TASK PROMPT
Tell how many lines in the data below hold the string "core"; give nothing but the number.

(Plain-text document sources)
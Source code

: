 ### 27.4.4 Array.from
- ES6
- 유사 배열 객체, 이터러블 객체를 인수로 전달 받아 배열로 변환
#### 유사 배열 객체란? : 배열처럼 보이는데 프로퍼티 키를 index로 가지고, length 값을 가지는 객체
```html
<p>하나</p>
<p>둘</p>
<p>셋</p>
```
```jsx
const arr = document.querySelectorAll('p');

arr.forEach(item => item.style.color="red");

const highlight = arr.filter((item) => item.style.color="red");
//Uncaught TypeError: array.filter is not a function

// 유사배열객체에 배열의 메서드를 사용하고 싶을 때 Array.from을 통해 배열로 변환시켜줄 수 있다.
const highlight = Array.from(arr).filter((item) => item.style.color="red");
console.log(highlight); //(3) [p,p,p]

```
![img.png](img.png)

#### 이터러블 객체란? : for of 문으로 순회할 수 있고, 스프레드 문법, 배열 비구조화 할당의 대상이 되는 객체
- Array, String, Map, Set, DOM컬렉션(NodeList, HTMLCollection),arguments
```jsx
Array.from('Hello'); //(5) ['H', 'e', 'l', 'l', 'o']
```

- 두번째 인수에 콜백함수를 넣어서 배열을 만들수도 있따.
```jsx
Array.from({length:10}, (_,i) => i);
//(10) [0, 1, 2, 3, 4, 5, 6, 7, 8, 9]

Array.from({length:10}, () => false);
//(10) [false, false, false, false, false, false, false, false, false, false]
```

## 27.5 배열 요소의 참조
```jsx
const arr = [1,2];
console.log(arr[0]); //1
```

---

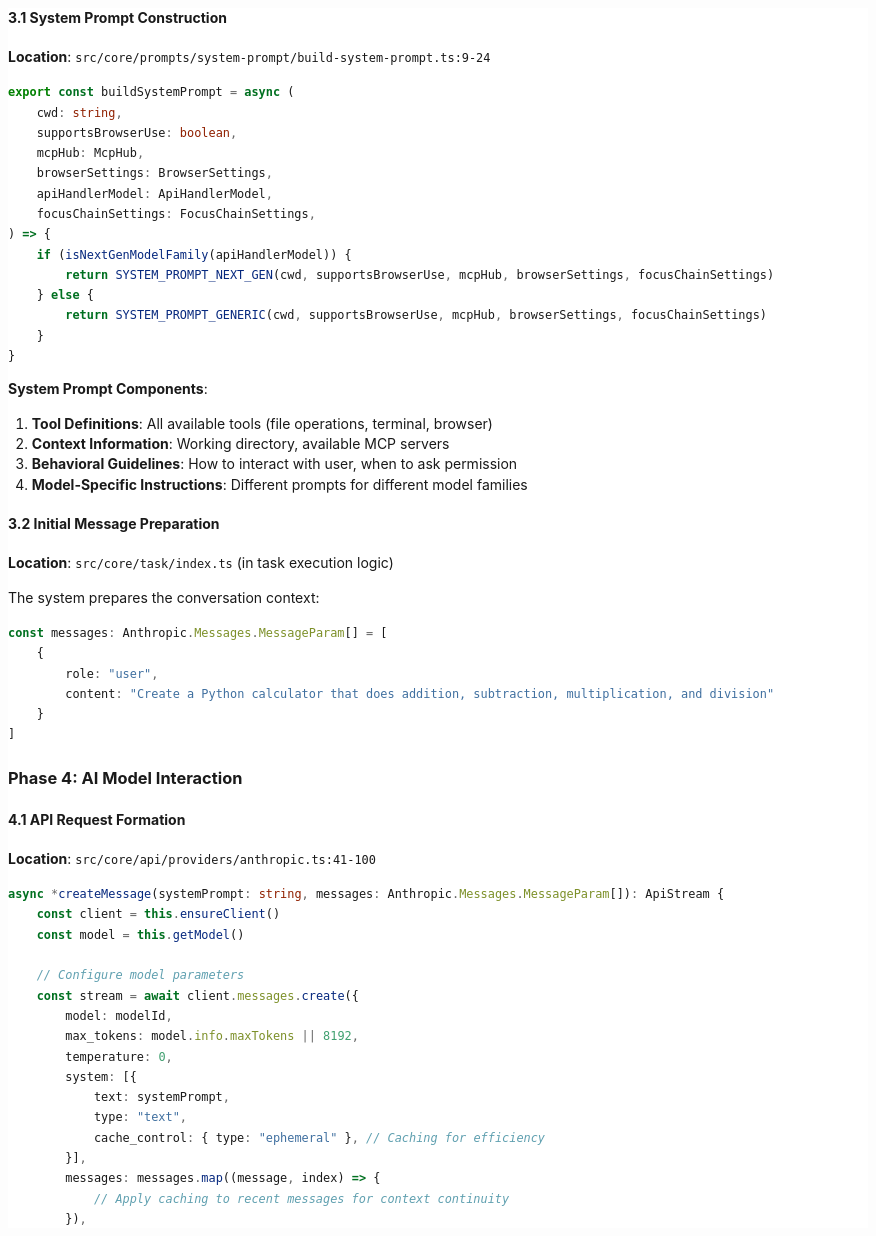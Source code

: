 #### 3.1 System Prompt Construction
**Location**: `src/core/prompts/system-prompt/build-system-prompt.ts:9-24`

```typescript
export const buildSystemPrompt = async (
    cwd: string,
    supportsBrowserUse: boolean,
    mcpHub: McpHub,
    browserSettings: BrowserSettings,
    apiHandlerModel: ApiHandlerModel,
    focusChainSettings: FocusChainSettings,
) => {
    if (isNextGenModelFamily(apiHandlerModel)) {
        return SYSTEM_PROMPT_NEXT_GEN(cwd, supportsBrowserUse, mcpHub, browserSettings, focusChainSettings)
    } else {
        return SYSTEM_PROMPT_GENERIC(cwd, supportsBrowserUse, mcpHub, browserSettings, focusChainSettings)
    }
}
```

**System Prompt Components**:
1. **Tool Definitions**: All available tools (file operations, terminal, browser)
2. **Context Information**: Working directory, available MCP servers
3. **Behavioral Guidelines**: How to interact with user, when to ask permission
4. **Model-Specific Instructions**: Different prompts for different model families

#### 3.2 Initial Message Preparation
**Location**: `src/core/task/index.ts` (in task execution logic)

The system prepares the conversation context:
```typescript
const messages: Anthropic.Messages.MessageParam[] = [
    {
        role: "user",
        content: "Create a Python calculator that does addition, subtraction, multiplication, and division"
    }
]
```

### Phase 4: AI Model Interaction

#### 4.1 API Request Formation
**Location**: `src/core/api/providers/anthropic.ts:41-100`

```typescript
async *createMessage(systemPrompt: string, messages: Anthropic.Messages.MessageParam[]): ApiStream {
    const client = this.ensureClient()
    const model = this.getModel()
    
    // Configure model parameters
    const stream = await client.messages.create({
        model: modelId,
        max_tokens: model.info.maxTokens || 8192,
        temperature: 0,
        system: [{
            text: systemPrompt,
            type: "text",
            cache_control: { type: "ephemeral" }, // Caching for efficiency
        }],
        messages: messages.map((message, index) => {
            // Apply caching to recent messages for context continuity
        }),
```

ANSWER SECTION
3